-- EXERCISE INPUTS follows --
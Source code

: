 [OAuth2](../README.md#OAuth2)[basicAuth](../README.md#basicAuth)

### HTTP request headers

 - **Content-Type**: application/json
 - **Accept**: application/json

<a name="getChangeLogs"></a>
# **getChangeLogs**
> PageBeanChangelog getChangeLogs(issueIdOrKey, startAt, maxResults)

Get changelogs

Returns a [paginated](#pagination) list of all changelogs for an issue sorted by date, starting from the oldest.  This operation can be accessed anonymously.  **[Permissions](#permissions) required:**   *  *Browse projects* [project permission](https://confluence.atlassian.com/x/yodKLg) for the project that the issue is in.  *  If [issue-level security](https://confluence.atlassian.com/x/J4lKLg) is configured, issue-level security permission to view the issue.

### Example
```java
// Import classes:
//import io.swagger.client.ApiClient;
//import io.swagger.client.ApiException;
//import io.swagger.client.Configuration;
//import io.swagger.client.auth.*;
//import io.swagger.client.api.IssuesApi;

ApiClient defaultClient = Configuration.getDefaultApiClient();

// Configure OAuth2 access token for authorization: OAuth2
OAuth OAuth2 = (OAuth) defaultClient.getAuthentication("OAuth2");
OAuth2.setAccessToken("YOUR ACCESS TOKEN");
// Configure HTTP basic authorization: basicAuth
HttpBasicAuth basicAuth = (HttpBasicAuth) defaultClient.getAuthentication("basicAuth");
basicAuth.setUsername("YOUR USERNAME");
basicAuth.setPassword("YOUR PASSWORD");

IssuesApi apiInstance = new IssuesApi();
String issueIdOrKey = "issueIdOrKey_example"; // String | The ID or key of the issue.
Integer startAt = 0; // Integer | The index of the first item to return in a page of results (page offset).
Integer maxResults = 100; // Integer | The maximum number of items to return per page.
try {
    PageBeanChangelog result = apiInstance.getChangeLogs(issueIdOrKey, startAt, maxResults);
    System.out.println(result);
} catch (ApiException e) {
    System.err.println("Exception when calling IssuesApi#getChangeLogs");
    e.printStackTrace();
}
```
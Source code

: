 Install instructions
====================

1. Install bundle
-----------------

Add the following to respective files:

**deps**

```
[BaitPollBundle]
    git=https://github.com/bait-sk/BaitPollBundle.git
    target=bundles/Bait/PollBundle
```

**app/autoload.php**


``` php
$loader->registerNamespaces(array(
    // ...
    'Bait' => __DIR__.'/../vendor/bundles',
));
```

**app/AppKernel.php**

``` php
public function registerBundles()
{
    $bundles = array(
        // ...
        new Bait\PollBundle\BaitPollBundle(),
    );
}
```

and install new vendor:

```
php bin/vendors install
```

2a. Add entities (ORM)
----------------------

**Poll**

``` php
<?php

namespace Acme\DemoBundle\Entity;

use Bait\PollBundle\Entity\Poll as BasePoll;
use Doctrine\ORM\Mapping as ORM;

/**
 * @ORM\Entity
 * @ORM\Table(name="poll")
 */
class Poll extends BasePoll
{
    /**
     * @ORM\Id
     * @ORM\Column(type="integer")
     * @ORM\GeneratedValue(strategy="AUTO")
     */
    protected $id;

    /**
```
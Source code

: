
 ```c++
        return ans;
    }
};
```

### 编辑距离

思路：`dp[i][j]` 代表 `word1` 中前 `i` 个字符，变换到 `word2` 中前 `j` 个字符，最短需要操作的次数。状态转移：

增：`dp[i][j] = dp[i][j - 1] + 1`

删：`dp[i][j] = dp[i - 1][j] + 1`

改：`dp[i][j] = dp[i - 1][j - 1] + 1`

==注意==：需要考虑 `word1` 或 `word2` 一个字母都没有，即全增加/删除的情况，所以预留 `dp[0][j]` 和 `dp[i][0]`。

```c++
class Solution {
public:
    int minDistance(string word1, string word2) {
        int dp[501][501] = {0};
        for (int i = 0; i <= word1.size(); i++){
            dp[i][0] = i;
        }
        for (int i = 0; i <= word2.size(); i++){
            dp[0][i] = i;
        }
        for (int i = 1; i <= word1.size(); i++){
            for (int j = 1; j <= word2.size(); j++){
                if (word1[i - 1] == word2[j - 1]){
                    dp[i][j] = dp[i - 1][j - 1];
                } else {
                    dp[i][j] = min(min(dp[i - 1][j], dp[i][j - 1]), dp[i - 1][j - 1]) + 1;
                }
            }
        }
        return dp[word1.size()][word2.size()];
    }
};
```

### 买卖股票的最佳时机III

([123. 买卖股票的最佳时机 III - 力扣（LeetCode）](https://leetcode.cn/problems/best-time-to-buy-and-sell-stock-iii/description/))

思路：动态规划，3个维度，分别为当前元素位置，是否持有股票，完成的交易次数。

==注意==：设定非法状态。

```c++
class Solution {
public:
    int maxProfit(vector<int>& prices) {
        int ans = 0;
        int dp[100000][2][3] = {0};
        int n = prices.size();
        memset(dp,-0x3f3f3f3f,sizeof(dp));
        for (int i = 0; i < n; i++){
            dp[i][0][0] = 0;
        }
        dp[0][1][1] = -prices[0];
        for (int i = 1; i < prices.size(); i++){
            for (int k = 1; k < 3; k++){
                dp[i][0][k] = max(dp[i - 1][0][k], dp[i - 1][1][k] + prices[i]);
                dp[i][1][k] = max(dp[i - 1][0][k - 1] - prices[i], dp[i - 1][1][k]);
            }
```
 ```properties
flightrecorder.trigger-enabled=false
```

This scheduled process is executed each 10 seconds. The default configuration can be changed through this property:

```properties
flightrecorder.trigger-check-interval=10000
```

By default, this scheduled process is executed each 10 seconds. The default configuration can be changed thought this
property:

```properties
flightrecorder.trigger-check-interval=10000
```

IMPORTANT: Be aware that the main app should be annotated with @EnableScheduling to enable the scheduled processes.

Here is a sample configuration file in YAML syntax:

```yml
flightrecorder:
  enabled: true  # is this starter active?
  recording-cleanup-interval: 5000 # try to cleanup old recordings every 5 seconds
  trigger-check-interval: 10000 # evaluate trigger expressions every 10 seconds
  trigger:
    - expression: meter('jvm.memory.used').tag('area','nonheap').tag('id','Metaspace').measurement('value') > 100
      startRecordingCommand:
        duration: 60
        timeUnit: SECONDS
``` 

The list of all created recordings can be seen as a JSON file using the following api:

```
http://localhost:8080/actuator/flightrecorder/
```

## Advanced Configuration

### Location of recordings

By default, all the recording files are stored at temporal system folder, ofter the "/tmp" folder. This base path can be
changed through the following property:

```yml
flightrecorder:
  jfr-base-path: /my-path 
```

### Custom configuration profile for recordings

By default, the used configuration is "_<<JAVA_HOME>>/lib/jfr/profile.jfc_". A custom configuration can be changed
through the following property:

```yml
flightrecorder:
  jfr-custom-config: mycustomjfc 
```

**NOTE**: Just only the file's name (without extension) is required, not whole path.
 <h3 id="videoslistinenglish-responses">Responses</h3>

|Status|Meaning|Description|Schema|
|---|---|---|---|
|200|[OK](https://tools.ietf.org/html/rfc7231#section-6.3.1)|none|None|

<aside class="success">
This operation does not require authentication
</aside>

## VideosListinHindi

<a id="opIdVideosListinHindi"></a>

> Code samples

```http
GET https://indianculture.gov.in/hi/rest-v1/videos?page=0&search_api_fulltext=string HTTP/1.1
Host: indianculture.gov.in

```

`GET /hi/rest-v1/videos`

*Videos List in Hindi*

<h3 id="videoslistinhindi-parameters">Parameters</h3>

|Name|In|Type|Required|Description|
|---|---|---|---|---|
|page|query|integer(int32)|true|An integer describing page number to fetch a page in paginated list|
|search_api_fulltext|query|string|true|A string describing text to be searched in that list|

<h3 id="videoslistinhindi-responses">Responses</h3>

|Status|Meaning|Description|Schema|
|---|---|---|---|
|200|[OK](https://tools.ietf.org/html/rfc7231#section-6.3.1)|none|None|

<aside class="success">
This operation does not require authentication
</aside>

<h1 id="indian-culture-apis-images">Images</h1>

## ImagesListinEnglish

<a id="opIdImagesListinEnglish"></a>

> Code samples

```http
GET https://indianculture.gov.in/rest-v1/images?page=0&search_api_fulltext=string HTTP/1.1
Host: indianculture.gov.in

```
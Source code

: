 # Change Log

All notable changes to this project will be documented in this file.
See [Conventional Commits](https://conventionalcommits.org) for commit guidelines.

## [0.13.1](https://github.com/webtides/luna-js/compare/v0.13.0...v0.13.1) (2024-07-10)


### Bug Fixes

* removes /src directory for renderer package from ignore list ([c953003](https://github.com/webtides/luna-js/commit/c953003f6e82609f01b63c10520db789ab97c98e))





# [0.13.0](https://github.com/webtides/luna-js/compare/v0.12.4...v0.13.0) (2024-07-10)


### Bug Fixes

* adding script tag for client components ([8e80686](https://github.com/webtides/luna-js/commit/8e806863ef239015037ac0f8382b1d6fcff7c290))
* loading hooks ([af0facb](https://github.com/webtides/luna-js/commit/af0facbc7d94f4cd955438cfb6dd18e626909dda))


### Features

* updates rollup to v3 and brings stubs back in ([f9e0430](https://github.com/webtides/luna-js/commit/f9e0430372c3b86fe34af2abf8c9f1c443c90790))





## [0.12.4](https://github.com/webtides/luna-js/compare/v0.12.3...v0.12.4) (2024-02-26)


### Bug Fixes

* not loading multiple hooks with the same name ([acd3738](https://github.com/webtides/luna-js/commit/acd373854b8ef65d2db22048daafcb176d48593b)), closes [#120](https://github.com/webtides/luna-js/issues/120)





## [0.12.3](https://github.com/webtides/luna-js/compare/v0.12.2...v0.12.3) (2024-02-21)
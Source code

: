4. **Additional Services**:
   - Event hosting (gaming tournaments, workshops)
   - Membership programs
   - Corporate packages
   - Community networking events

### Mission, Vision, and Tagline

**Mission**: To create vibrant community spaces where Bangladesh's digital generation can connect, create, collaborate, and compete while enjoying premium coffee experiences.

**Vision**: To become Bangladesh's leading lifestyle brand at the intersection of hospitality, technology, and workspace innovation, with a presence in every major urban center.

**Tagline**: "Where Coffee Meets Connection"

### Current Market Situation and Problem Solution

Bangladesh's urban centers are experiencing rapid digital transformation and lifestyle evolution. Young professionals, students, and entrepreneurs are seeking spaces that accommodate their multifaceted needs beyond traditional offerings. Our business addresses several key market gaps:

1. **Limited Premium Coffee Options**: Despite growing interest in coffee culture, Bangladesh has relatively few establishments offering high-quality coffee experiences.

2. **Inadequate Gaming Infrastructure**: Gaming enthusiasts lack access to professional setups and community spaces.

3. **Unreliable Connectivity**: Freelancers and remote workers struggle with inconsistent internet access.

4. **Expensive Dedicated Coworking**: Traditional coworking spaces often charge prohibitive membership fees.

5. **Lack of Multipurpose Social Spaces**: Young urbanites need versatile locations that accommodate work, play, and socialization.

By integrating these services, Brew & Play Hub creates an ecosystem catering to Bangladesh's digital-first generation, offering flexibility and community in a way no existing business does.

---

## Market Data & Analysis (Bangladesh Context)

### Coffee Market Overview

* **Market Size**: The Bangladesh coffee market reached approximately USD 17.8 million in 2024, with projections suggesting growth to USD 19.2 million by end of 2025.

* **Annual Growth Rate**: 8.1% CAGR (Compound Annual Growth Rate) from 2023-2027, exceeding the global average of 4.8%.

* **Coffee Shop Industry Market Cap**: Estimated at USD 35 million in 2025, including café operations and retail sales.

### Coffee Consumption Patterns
-- EXERCISE INPUTS concluded --
### WORK TO BE COMPLETED
Please list every line of the records that contains "Responses".

### TASK SOLUTION
 <h3 id="videoslistinenglish-responses">Responses</h3>
<h3 id="videoslistinhindi-responses">Responses</h3>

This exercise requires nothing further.